Here's my version of the recipe:

Sicilian Rigatoni and Sausage

Serves 4 to 6

1/2 pound hot italian sausage (about three links)

2 T olive oil

1 fennel bulb, trimmed and finely chopped, feathery tops chopped and reserved

2 medium shallots or 1 onion, chopped

1 celery stalk with leaves, finely chopped

2 garlic cloves, sliced

5 medium tomatoes, chopped

1/4 c fresh basil, chopped, plus a few small sprigs for garnish

1/4 c fresh parsely, chopped

2 T tomato paste, divided

1/2 c chicken broth

1/4 heavy cream

Salt and pepper

1/2 pound rigatoni or other large tube-shaped pasta

3/4 c grated parmesan cheese, plus additional for sprinkling on top

Prick each sausage several times with a fork. In a large skillet, heat 1 tablespoon of oil over medium heat. Cook the sausage, turning often, for about 25 minutes, or until well browned and cooked through. Remove to a plate.
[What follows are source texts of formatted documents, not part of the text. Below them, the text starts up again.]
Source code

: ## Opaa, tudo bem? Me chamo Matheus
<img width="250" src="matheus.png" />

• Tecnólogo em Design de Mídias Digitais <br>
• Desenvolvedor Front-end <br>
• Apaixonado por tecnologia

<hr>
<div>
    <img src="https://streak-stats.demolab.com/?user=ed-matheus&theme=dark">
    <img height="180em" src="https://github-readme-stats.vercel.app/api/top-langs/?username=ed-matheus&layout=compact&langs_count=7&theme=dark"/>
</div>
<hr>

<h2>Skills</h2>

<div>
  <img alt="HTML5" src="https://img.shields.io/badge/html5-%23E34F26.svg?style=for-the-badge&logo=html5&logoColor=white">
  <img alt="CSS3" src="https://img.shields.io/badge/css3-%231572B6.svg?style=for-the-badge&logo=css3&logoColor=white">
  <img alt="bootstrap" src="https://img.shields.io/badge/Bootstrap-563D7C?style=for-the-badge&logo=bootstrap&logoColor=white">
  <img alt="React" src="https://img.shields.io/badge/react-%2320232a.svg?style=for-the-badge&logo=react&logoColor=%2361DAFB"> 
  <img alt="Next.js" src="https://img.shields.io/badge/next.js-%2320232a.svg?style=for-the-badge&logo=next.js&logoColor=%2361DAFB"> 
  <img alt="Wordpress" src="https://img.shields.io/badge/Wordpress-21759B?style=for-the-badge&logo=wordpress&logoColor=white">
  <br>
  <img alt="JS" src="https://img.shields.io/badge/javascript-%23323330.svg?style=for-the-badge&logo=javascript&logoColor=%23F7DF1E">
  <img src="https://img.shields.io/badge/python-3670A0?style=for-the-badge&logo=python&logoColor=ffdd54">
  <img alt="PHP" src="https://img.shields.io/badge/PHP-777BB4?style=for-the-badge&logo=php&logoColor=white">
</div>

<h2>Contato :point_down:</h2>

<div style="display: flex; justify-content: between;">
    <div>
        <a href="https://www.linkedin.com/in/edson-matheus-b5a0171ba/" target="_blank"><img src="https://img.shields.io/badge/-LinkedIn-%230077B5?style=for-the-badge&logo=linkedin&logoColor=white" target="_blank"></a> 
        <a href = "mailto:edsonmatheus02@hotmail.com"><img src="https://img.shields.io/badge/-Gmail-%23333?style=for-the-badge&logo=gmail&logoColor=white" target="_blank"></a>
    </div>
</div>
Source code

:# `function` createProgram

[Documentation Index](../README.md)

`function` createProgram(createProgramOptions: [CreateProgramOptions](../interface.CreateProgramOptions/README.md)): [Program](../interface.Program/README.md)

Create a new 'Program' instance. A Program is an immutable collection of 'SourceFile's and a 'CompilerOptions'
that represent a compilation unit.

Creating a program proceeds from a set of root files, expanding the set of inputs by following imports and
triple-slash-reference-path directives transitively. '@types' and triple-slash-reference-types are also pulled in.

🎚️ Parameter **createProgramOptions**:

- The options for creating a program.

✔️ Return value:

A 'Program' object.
Add remaining tablespoon of oil to the same skillet and add the fennel, onion or shallots, celery, and garlic and cook, stirring frequently over medium-low heat for 20 minutes, or until vegetables are very soft and lightly browned.

Add the tomatoes, basil, parsley and one tablespoon of tomato paste. Season with salt and peper to taste and cook, stirring occasionally, for 45 minutes, adding a little broth if the sauce gets too thick.

Put a large pot of salted water on to boil.

Press the sauce through a food mill set over a large saucepan, or in the alternative, blend it in a food processor or blender to your desired smoothness (I like mine a little chunky), then return it to the skillet (I like the idea of using one pan rather than dirtying up another one). Cut sausage into 1/4-inch slices and add to the sauce. Stir in the cream, the other tablespoon of tomato paste, and the rest of the broth if you still have some left. Cook over medium heat, stirring for 5 minutes, or until sauce is heated through.

Cook pasta until al dente. Drain. Toss the pasta and parmesan with the sauce in the skillet, or in a large serving bowl. Sprinkle with fennel fronds and garnish with basil sprigs. Serve alongside additional parmesan.